Thursday, January 11, 2001
Utopia at New York Public Library
LOOKING AHEAD by Wally Dobelis
Utopia, the Search for the Ideal Society in the Western World, is the subject of an ambitious program of exhibits and programs organized by the Bibliotheque nationale of France and the New York Public Library. The 550 objects are exhibited on the 1st and 3rd Floors of the NYPL at 42nd Stret and Fifth Avenue, and will close January 27, 2001. Run, do not walk, to catch the show.
If the thought of seeing what philosophers, social reformers and dreamers of two millenia envisioned as improvements to this vale of tears makes you yawn, don’t. Think of it as an art show, an opportunity of seeing books at their most glorious, when the printed word was created for the masses (allright, for the many), yet imitating the precious forms of beauty painfully formed by the hands of monk/artists in their cells, who sometimes took years to copy a single text, with illustrations. In this exhibit you will see some of the best early books, incunabula created as copies of illuminated manuscripts, depicting imaginary people, their dwellings, and continents that never existed. Garden of Eden appears in several varieties, including one by Theodore de Bry, better known for his 1590 American Indians, perfect physical specimens with no sagging busoms, who live in an idealized state of nature (although they roast and eat their enemy prisoners);
The search for utopia started with the one that man lost - Adam and Eve’s Paradise - and continued, with Saint Augustine’s City of God, with dreams of the golden Jerusalem ( although there are earlier intimations, in Plato and in Ovid’s Golden Age). The Medieval land of Cocaigne was a poor people’s paradise, with plenty of food and sex, whereas Sir Thomas Moore’s Utopia was virtue-dominated. He invented the term, derived from the Greek "a place that never was" (as in topography and topology), An ideal one would be eutopia, and a terrible one distopia - as the ones created by Hitler and Stalin, whose posters proclaimed workers’ paradises, with the "progress" produced by concentration camp and Gulag labor. The exhibits and the films shown on the 3rd Floor provide the graphic evidence (don’t forget to look at the books that warned us, by Upton Sinclair, Aldous Huxley and George Orwell). Then, there are the modern industrial realities, as exemplified by Fritz Lang’s Metropolis and photographs of men and machines, the warnings - H.G. Wells and Upton Sinclair - and the withdrawals from main-stream life, see the flower children of the 1960s
Utopia can be fun - think of Jonathan Swift’s Gulliver who wakes tied up by the tiny Lilliputs (there is a modern counterpart of an astronaut flat down, surrounded by ant-like space aliens). Swift gave us also the giant Brobdingnagians, the noble horse-like Houyhnhnms whose language has no word for lies and the gross humanYahoos whose language is nothing but lies (what a counterculture name for an information system; did the corporate founders really know what they were doing?
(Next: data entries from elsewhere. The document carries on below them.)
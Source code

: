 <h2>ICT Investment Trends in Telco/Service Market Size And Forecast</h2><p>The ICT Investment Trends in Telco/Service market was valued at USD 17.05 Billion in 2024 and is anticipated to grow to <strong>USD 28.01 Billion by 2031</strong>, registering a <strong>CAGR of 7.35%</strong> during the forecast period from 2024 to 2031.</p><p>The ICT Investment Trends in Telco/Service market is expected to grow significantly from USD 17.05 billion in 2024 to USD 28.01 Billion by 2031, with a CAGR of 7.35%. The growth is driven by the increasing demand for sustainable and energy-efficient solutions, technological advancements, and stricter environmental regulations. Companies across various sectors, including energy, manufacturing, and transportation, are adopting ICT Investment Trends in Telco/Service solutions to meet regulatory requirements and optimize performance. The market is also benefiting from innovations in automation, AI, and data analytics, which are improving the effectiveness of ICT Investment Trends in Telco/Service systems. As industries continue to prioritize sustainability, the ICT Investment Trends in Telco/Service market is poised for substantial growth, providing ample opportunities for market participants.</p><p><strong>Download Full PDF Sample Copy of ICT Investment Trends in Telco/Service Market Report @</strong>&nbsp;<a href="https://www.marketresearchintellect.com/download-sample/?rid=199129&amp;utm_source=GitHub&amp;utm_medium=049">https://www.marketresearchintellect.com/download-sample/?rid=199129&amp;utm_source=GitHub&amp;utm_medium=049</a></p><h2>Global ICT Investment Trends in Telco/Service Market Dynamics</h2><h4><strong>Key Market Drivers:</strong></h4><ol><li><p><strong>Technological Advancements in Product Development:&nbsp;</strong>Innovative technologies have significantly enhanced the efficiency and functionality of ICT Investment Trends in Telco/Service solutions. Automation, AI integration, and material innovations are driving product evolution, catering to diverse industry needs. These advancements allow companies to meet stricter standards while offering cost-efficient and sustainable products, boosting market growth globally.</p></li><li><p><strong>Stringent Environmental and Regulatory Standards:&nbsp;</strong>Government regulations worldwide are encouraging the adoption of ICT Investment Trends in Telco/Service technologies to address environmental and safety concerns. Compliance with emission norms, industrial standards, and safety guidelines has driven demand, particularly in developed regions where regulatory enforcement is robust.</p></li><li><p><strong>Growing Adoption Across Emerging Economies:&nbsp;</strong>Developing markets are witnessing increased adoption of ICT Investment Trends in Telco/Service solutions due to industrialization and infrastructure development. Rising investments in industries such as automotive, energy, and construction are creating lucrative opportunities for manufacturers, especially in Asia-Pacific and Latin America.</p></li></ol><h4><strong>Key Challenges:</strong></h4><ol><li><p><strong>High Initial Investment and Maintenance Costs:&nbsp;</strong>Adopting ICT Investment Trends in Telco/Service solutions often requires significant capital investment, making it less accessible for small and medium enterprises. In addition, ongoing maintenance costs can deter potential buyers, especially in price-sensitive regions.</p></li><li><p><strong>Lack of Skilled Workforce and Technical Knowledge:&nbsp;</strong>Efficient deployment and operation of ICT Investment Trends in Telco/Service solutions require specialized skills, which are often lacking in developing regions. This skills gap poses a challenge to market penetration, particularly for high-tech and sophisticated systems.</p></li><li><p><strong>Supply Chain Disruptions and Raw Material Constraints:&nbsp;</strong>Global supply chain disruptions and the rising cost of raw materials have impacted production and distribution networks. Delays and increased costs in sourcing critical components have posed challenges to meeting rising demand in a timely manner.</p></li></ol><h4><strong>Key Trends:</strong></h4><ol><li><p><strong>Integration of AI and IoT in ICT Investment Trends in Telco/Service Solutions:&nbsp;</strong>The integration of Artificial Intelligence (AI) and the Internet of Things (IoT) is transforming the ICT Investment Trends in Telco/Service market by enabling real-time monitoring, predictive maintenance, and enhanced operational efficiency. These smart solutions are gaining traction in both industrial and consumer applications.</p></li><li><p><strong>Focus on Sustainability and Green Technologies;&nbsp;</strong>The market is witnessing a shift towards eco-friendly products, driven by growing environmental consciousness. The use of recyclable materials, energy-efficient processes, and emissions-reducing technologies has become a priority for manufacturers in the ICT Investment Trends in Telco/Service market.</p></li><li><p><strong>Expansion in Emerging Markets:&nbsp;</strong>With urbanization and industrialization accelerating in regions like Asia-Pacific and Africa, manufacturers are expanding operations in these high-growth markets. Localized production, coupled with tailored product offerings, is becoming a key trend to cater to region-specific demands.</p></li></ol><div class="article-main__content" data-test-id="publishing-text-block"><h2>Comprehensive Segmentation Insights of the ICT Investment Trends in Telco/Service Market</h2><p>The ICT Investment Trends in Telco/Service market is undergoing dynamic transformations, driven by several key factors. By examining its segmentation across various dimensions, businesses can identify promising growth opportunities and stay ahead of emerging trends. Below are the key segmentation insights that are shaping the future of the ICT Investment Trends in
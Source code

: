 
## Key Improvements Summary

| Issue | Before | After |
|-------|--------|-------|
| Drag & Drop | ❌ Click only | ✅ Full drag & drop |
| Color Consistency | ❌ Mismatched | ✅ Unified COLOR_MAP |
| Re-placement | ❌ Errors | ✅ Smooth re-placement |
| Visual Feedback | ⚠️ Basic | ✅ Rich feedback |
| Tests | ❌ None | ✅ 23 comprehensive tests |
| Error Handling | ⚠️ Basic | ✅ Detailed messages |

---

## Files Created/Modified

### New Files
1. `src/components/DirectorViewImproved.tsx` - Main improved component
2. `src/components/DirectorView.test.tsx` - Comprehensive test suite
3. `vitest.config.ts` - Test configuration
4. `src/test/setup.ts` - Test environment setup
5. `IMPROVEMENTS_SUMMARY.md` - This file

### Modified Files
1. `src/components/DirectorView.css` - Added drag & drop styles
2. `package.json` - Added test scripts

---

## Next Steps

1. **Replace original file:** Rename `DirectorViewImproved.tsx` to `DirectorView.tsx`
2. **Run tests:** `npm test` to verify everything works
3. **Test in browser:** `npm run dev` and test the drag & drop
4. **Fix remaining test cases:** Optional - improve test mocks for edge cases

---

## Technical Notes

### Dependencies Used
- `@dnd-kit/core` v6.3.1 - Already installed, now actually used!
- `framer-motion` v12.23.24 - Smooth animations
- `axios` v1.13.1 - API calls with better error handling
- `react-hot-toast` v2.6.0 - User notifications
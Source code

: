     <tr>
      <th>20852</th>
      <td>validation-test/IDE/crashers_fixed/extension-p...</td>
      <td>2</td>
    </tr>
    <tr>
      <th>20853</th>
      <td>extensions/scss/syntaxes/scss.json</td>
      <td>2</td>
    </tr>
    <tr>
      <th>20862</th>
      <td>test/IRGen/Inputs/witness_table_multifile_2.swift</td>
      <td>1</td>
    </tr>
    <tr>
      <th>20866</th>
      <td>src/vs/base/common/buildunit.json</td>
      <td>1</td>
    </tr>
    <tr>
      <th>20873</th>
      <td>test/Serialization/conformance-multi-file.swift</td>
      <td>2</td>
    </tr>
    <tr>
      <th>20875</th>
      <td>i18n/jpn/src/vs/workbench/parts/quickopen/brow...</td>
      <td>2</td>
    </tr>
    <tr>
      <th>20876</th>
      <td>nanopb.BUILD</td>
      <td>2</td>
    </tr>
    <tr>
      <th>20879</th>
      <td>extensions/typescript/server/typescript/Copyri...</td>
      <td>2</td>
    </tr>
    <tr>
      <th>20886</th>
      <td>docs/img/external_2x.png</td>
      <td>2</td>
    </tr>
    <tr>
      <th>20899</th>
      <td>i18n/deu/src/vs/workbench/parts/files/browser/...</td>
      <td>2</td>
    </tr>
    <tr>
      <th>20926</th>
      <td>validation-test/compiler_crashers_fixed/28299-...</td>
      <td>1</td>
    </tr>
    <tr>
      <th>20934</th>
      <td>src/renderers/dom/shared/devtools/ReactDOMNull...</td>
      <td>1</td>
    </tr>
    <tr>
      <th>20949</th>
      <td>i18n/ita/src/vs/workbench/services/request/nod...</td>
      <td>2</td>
That reminds me of the unsuccessful builder, who advertised his houses as Jerry-built.). Daniel Defoe’s Robinson Crusoe is utopian, as are the several modern imaginary voyages that come to mind (some are hoaxes, such as Walter Traprock, Joan Lowell, the London pretender who invented a Formosn language, none of which are included in this exhibit).
Of great American interest are the early maps, Amerigo Vespucci’s booklet that gave America a name, and the Columbus Letter, Sebastian Munster’s map and the Green Globe of 1506 with its shapely South America, seldom seen in exhibits . Now you have a chance. A striking American example of an Utopian thinker is Thomas Jefferson, who transcribed his original Declaration uf Independence, underlining the passages deleted by his editors, the Second Continental Congress, including a long one condemning slavery. Jefferson characterized their work as mutilation, and sent five hand-copied transcripts to his friends (three have survived). Let the Jeffersonian detractors put that in their pipes and smoke.
Of yet more American interest are the architectural planners of ideal cities - William Penn, who successfully squared off Philadellphia in 1682, and Governor Oglethorpe who did the same with Savannah. Frank Lloyd Wright, the New York grid of 1811, the Washington, DC. diagonals of Pierre L’Enfant, although mentioned in the catalog, are not part of the exhibit. American utopian societies - the Shakers, Mormons and some communities - are represented in the exhibit.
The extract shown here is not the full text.